* [Work request]: Each line of the listing below containing the word "systematic" should be returned.

Information given Block Start

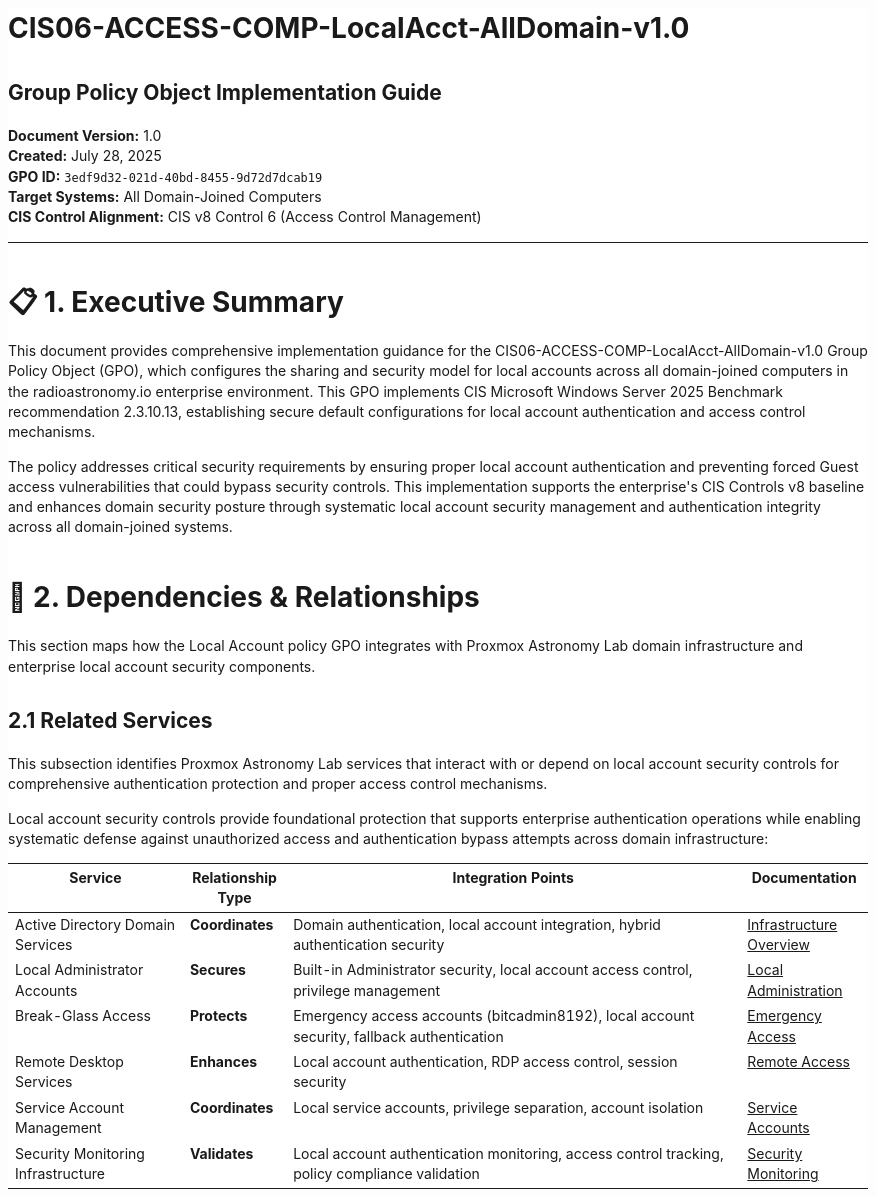 

# **CIS06-ACCESS-COMP-LocalAcct-AllDomain-v1.0**

## **Group Policy Object Implementation Guide**

**Document Version:** 1.0  
**Created:** July 28, 2025  
**GPO ID:** `3edf9d32-021d-40bd-8455-9d72d7dcab19`  
**Target Systems:** All Domain-Joined Computers  
**CIS Control Alignment:** CIS v8 Control 6 (Access Control Management)

---

# 📋 **1. Executive Summary**

This document provides comprehensive implementation guidance for the CIS06-ACCESS-COMP-LocalAcct-AllDomain-v1.0 Group Policy Object (GPO), which configures the sharing and security model for local accounts across all domain-joined computers in the radioastronomy.io enterprise environment. This GPO implements CIS Microsoft Windows Server 2025 Benchmark recommendation 2.3.10.13, establishing secure default configurations for local account authentication and access control mechanisms.

The policy addresses critical security requirements by ensuring proper local account authentication and preventing forced Guest access vulnerabilities that could bypass security controls. This implementation supports the enterprise's CIS Controls v8 baseline and enhances domain security posture through systematic local account security management and authentication integrity across all domain-joined systems.

# 🔗 **2. Dependencies & Relationships**

This section maps how the Local Account policy GPO integrates with Proxmox Astronomy Lab domain infrastructure and enterprise local account security components.

## **2.1 Related Services**

This subsection identifies Proxmox Astronomy Lab services that interact with or depend on local account security controls for comprehensive authentication protection and proper access control mechanisms.

Local account security controls provide foundational protection that supports enterprise authentication operations while enabling systematic defense against unauthorized access and authentication bypass attempts across domain infrastructure:

| **Service** | **Relationship Type** | **Integration Points** | **Documentation** |
|-------------|----------------------|------------------------|-------------------|
| Active Directory Domain Services | **Coordinates** | Domain authentication, local account integration, hybrid authentication security | [Infrastructure Overview](../../infrastructure/README.md) |
| Local Administrator Accounts | **Secures** | Built-in Administrator security, local account access control, privilege management | [Local Administration](../../infrastructure/local-admin/README.md) |
| Break-Glass Access | **Protects** | Emergency access accounts (bitcadmin8192), local account security, fallback authentication | [Emergency Access](../../infrastructure/emergency-access/README.md) |
| Remote Desktop Services | **Enhances** | Local account authentication, RDP access control, session security | [Remote Access](../../infrastructure/remote-access/README.md) |
| Service Account Management | **Coordinates** | Local service accounts, privilege separation, account isolation | [Service Accounts](../../infrastructure/service-accounts/README.md) |
| Security Monitoring Infrastructure | **Validates** | Local account authentication monitoring, access control tracking, policy compliance validation | [Security Monitoring](../../monitoring/README.md) |
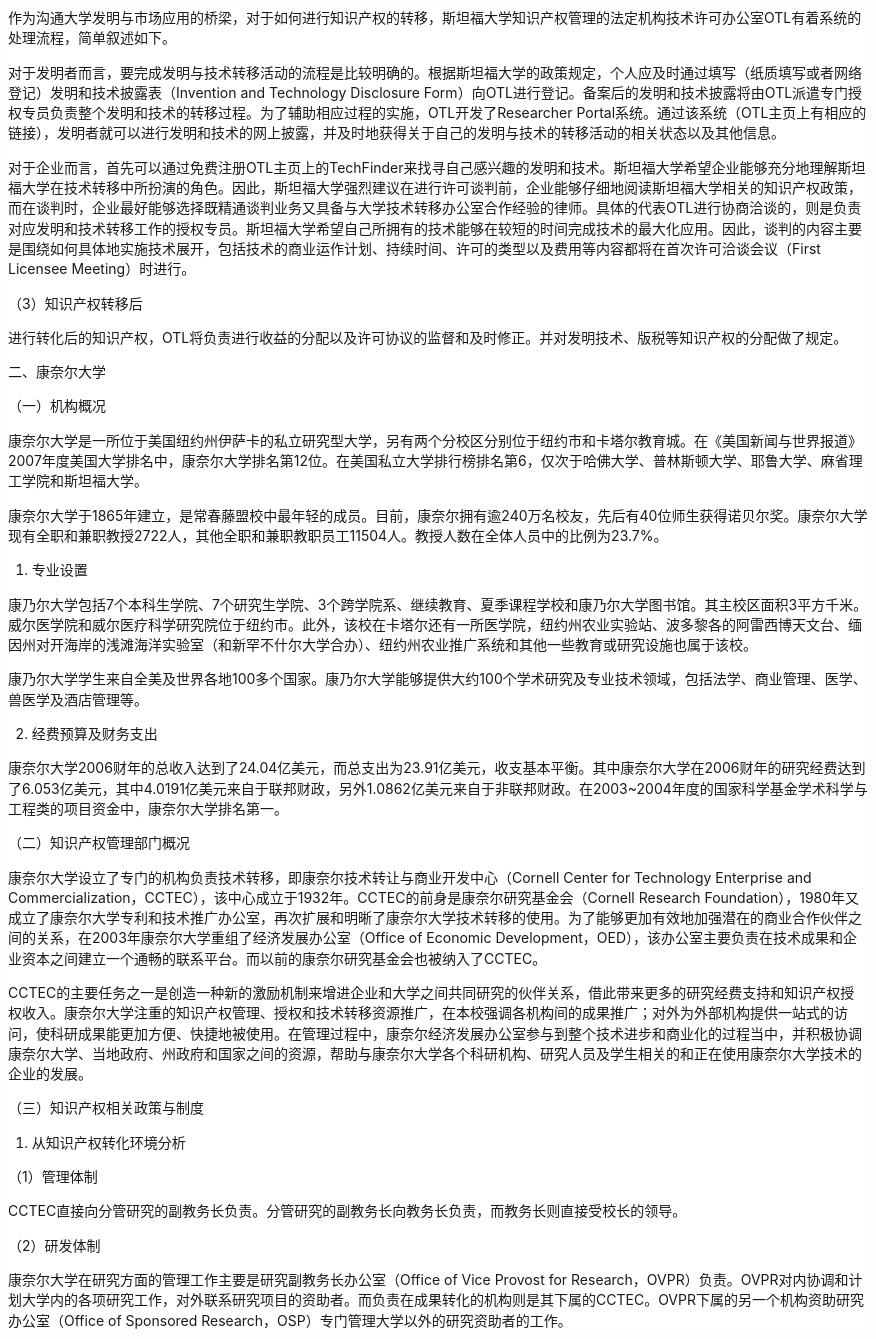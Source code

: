 作为沟通大学发明与市场应用的桥梁，对于如何进行知识产权的转移，斯坦福大学知识产权管理的法定机构技术许可办公室OTL有着系统的处理流程，简单叙述如下。

对于发明者而言，要完成发明与技术转移活动的流程是比较明确的。根据斯坦福大学的政策规定，个人应及时通过填写（纸质填写或者网络登记）发明和技术披露表（Invention and Technology Disclosure Form）向OTL进行登记。备案后的发明和技术披露将由OTL派遣专门授权专员负责整个发明和技术的转移过程。为了辅助相应过程的实施，OTL开发了Researcher Portal系统。通过该系统（OTL主页上有相应的链接），发明者就可以进行发明和技术的网上披露，并及时地获得关于自己的发明与技术的转移活动的相关状态以及其他信息。

对于企业而言，首先可以通过免费注册OTL主页上的TechFinder来找寻自己感兴趣的发明和技术。斯坦福大学希望企业能够充分地理解斯坦福大学在技术转移中所扮演的角色。因此，斯坦福大学强烈建议在进行许可谈判前，企业能够仔细地阅读斯坦福大学相关的知识产权政策，而在谈判时，企业最好能够选择既精通谈判业务又具备与大学技术转移办公室合作经验的律师。具体的代表OTL进行协商洽谈的，则是负责对应发明和技术转移工作的授权专员。斯坦福大学希望自己所拥有的技术能够在较短的时间完成技术的最大化应用。因此，谈判的内容主要是围绕如何具体地实施技术展开，包括技术的商业运作计划、持续时间、许可的类型以及费用等内容都将在首次许可洽谈会议（First Licensee Meeting）时进行。

（3）知识产权转移后

进行转化后的知识产权，OTL将负责进行收益的分配以及许可协议的监督和及时修正。并对发明技术、版税等知识产权的分配做了规定。

二、康奈尔大学

（一）机构概况

康奈尔大学是一所位于美国纽约州伊萨卡的私立研究型大学，另有两个分校区分别位于纽约市和卡塔尔教育城。在《美国新闻与世界报道》2007年度美国大学排名中，康奈尔大学排名第12位。在美国私立大学排行榜排名第6，仅次于哈佛大学、普林斯顿大学、耶鲁大学、麻省理工学院和斯坦福大学。

康奈尔大学于1865年建立，是常春藤盟校中最年轻的成员。目前，康奈尔拥有逾240万名校友，先后有40位师生获得诺贝尔奖。康奈尔大学现有全职和兼职教授2722人，其他全职和兼职教职员工11504人。教授人数在全体人员中的比例为23.7%。

1. 专业设置

康乃尔大学包括7个本科生学院、7个研究生学院、3个跨学院系、继续教育、夏季课程学校和康乃尔大学图书馆。其主校区面积3平方千米。威尔医学院和威尔医疗科学研究院位于纽约市。此外，该校在卡塔尔还有一所医学院，纽约州农业实验站、波多黎各的阿雷西博天文台、缅因州对开海岸的浅滩海洋实验室（和新罕不什尔大学合办）、纽约州农业推广系统和其他一些教育或研究设施也属于该校。

康乃尔大学学生来自全美及世界各地100多个国家。康乃尔大学能够提供大约100个学术研究及专业技术领域，包括法学、商业管理、医学、兽医学及酒店管理等。

2. 经费预算及财务支出

康奈尔大学2006财年的总收入达到了24.04亿美元，而总支出为23.91亿美元，收支基本平衡。其中康奈尔大学在2006财年的研究经费达到了6.053亿美元，其中4.0191亿美元来自于联邦财政，另外1.0862亿美元来自于非联邦财政。在2003~2004年度的国家科学基金学术科学与工程类的项目资金中，康奈尔大学排名第一。

（二）知识产权管理部门概况

康奈尔大学设立了专门的机构负责技术转移，即康奈尔技术转让与商业开发中心（Cornell Center for Technology Enterprise and Commercialization，CCTEC），该中心成立于1932年。CCTEC的前身是康奈尔研究基金会（Cornell Research Foundation），1980年又成立了康奈尔大学专利和技术推广办公室，再次扩展和明晰了康奈尔大学技术转移的使用。为了能够更加有效地加强潜在的商业合作伙伴之间的关系，在2003年康奈尔大学重组了经济发展办公室（Office of Economic Development，OED），该办公室主要负责在技术成果和企业资本之间建立一个通畅的联系平台。而以前的康奈尔研究基金会也被纳入了CCTEC。

CCTEC的主要任务之一是创造一种新的激励机制来增进企业和大学之间共同研究的伙伴关系，借此带来更多的研究经费支持和知识产权授权收入。康奈尔大学注重的知识产权管理、授权和技术转移资源推广，在本校强调各机构间的成果推广；对外为外部机构提供一站式的访问，使科研成果能更加方便、快捷地被使用。在管理过程中，康奈尔经济发展办公室参与到整个技术进步和商业化的过程当中，并积极协调康奈尔大学、当地政府、州政府和国家之间的资源，帮助与康奈尔大学各个科研机构、研究人员及学生相关的和正在使用康奈尔大学技术的企业的发展。

（三）知识产权相关政策与制度

1. 从知识产权转化环境分析

（1）管理体制

CCTEC直接向分管研究的副教务长负责。分管研究的副教务长向教务长负责，而教务长则直接受校长的领导。

（2）研发体制

康奈尔大学在研究方面的管理工作主要是研究副教务长办公室（Office of Vice Provost for Research，OVPR）负责。OVPR对内协调和计划大学内的各项研究工作，对外联系研究项目的资助者。而负责在成果转化的机构则是其下属的CCTEC。OVPR下属的另一个机构资助研究办公室（Office of Sponsored Research，OSP）专门管理大学以外的研究资助者的工作。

Information given Block End

* [Response]:
The policy addresses critical security requirements by ensuring proper local account authentication and preventing forced Guest access vulnerabilities that could bypass security controls. This implementation supports the enterprise's CIS Controls v8 baseline and enhances domain security posture through systematic local account security management and authentication integrity across all domain-joined systems.
Local account security controls provide foundational protection that supports enterprise authentication operations while enabling systematic defense against unauthorized access and authentication bypass attempts across domain infrastructure:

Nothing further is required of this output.